An answer to another question derives a Hamitonian of the fermionic harmonic oscillator in terms of a pair of position-like and momentum-like operators. These operators are, as expected, defined in terms of the creation and annihilation operators: for the Hamiltonian
$$H = \hbar \omega \left(f^\dagger f - \frac{1}{2}\right)\tag1$$
with $\{f, f^\dagger\}=1$ and $\{f, f\} = 0$, these operators are
\begin{align} \psi_1 &= \sqrt{\frac{\hbar}{2}} \left(f + f^\dagger\right), \\ \psi_2 &= i\sqrt{\frac{\hbar}{2}} \left(f - f^\dagger\right). \tag2 \end{align}
The simplest representation of $f$ is, of course, a 2×2 matrix:
$$f=\begin{pmatrix}0&1\\ 0&0\end{pmatrix},\tag3$$
and the vacuum and one-particle states are, respectively,
\begin{align} |0\rangle&=\begin{pmatrix}1\\ 0\end{pmatrix},\\ |1\rangle&=\begin{pmatrix}0\\ 1\end{pmatrix}. \tag4 \end{align}
This is all fine, but then, if we follow $(2)$, we'll have position-like operator
$$\psi=\sqrt{\frac{\hbar}2}\begin{pmatrix}0&1\\ 1&0\end{pmatrix}, \tag5$$
which has only two degrees of freedom!
But Dirac equation, which is supposed to be quantized by replacing its solutions' Fourier coefficients with ladder operators, works with bispinors whose components are in $\mathbb C$ without restriction to a pair of values. So I suppose that, like it is for projection of angular momentum, where there are only $2\ell+1$ states for each value of $\ell$ but also exists a representation in $\theta$ and $\phi$, there must be some kind of spatial representation for the fermionic harmonic oscillator.
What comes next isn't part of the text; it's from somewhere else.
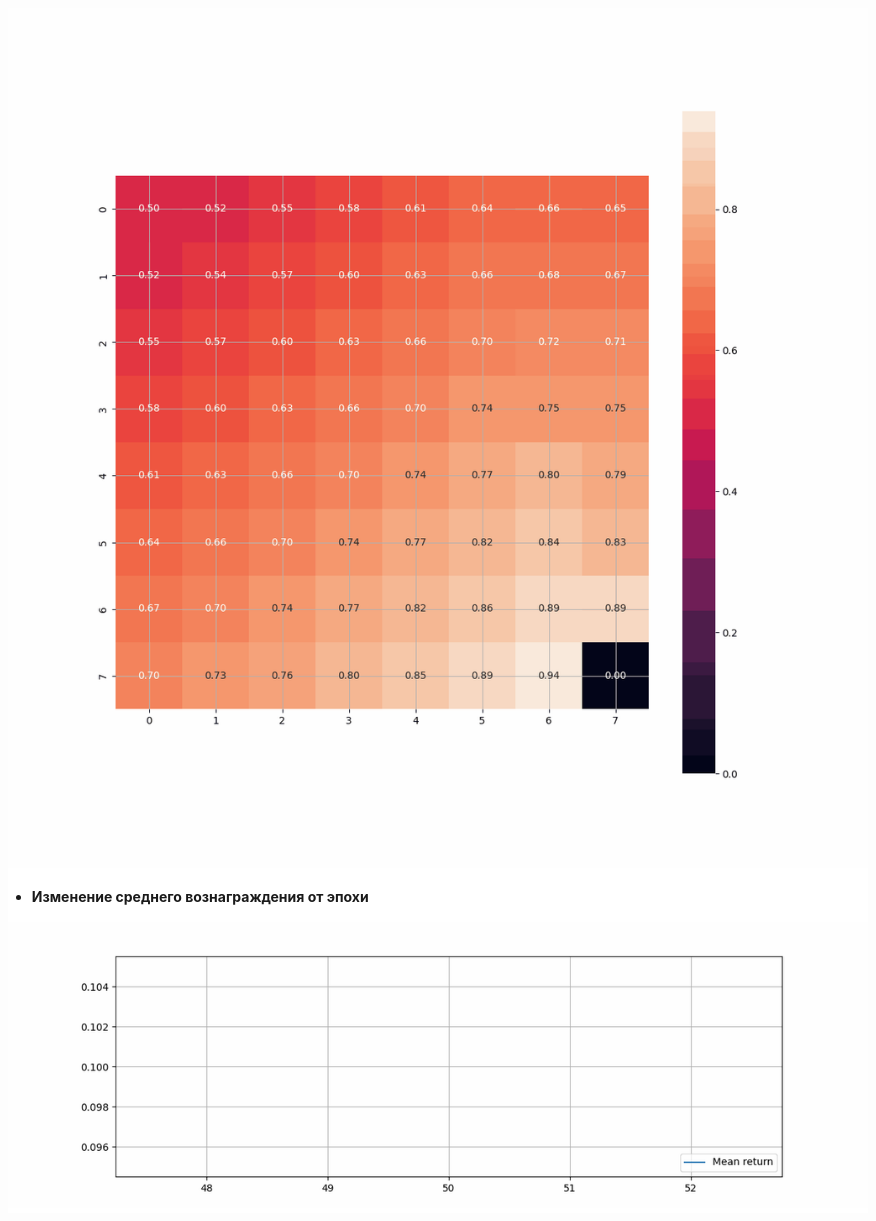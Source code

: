 ![q-learning-q-table-non-stochastic](./videos/dql_s_qt_p55.gif)

* **Изменение cреднего вознаграждения от эпохи**

![q-learning-mean-reward-non-stochastic](./videos/dql_s_qp_p55.gif)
Is there any such representation?
EDIT
I now see that the motivation for this question was not quite correct. First, although Dirac equation works with functions by applying differential operators on them, it's perfectly fine when individual Fourier components are limited in amplitude to e.g. a pair of values: each mode is still a usual differentiable function, so there's no problem in applicability of the Dirac equation to them.
Second, even if a differential representation of the ladder operators is found, it'll be irrelevant to the QFT: the spectrum of $f+f^\dagger$ will still contain only two values (due to its invariance with respect to change of basis), so the position of the fermionic oscillator will still be limited to two locations and nothing in between.
I leave this question here nonetheless, because it still may be useful to have a differential model of such a Hamiltonian.